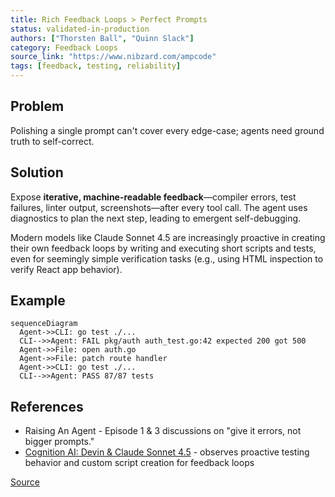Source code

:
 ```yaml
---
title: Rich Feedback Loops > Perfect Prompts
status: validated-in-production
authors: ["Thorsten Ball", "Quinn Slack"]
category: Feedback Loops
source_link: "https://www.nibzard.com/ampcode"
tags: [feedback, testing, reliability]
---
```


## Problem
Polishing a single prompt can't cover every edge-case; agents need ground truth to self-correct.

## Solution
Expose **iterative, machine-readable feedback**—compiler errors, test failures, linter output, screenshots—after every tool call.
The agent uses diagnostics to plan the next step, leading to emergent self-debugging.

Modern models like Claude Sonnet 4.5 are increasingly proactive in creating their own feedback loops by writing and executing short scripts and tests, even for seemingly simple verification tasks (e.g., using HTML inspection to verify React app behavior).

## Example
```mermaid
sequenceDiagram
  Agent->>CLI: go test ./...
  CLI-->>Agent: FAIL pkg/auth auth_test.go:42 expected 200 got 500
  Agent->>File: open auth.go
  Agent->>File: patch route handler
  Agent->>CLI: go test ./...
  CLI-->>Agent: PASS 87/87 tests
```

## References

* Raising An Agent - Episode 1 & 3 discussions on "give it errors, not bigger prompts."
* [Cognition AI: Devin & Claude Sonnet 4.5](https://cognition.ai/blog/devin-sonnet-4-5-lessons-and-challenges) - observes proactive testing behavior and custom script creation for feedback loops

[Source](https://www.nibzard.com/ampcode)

....

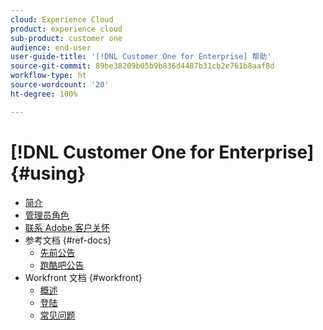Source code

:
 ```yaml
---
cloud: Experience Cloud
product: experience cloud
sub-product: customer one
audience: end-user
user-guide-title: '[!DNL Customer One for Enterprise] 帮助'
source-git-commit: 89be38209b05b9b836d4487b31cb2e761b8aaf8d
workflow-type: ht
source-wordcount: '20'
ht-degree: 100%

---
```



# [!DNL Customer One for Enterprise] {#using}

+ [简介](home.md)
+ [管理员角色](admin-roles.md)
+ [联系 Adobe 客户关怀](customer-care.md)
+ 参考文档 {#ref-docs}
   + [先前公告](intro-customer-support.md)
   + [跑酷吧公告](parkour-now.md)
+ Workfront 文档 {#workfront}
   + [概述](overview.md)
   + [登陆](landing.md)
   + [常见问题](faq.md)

....

## Work instruction
Every line of the material that holds the word "self" must be found and copied.

## Response box
Polishing a single prompt can't cover every edge-case; agents need ground truth to self-correct.
The agent uses diagnostics to plan the next step, leading to emergent self-debugging.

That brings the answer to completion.